Duke University Health System is trying to persuade Durham (N.C.) County commissioners that it deserves financial relief from its 20-year lease of 185-bed Durham Regional Hospital because of accounting errors discovered after the lease was signed, which led to a major financial shortfall at the hospital last year. But so far, the health system's pleas have fallen on unsympathetic ears.
"I don't think the commissioners are favorable to amending the lease," said Becky Heron, one of the county commissioners who appoint the board of trustees for Durham Regional's not-for-profit corporate parent. "It was an agreement that was made, and a deal's a deal," she said.
Duke's request for a lease adjustment based on revised financials is a variation on the theme of troubled hospital system mergers that have come to light in recent months (May 29, p. 24). In many instances, the realities of merged systems have fallen short of expectations because of incomplete or flawed information provided during merger talks.
In June 1998, Durham-based Duke signed the lease for Durham Regional. Also that year it acquired 168-bed Raleigh (N.C.) Community Hospital. Including its 878-bed Duke University Medical Center, the system controls the entire acute-care market in Durham.
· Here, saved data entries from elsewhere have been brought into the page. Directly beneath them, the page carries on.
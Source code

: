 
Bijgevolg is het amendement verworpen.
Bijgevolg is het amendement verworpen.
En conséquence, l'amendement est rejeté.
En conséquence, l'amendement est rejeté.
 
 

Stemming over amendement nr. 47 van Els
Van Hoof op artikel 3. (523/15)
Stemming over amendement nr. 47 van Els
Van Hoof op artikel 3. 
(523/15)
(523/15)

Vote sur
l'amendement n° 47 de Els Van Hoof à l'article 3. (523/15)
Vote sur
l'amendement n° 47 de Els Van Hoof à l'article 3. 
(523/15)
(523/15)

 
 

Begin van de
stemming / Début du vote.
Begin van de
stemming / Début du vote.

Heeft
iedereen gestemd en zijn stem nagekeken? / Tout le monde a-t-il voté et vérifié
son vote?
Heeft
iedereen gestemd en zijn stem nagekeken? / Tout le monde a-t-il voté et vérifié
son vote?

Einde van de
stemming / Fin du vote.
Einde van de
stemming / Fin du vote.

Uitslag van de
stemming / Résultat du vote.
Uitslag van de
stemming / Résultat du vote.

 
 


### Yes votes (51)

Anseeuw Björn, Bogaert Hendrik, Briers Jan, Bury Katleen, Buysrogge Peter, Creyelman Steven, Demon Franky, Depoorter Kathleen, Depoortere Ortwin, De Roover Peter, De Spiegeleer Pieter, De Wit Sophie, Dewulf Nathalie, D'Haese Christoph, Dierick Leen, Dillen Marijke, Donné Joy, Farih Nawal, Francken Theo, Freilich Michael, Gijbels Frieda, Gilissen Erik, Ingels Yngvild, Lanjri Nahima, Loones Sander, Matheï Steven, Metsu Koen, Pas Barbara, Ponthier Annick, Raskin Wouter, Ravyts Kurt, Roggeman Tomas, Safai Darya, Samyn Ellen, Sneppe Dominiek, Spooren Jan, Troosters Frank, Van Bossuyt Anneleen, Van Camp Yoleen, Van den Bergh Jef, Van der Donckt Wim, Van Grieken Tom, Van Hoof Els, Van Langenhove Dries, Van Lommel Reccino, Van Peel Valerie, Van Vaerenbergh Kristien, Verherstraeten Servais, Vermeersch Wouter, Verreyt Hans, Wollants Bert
In the fall of 1999, however, Duke's auditors discovered that Durham Regional for several years had been using an incorrect accounting practice that overstated Durham Regional's accounts receivable, failing to make adjustments for bad debt and contractual discounts provided to insurers.
The resulting $8.8 million unfavorable adjustment contributed to the hospital's $12.8 million operating deficit in fiscal 1999. It also led to the resignations of the hospital's chief financial officer and its controller, as well as the announcement that Richard Myers, Durham Regional's chief executive officer, would step down from that role at the end of this month and retire in November (See editorial, p. 20).
Duke's original $7.1 million lease commitment includes a $3.5 million annual lease payment, a $1.5 million annual supplement for the county's ambulance service and a $2.1 million subsidy for Lincoln Community Health Center, an inner-city clinic.
Duke officials have requested a meeting with commissioners "regarding some financial relief that will hopefully enable us to meet DRH's financial objectives," a letter from Myers to Durham's board of trustees said.
William Donelan, executive vice president of Duke University Health System, did not return calls for a comment.
In its letter, however, Myers noted that Duke transferred rehabilitation services to Durham Regional this year and that the patient census has jumped 10% since the lease was signed. The hospital is expected to generate a 1% operating profit in the current fiscal year.
Relying on the audited financial statements the hospital provided to Duke, system officials thought they could meet projected financial targets of a 1.5% profit in the first year of the lease, 2.5% in the second year and 3.5% in the third.
"However, knowing what we know today, there is no possible way for us to meet DRH's targets as well as the obligations of the original lease," the letter said.
Duke recently closed one of three intensive-care units at Durham Regional because of a nursing shortage.
Heron, however, said it was the system's responsibility to do proper due diligence before signing an agreement. "If I were going into a proposed merger, I'd certainly try to do my due diligence," said William Bell, another county commissioner. "It's a money issue; that's what it's always been from when we started. That's why Durham Regional was in a position to be considered for a merger."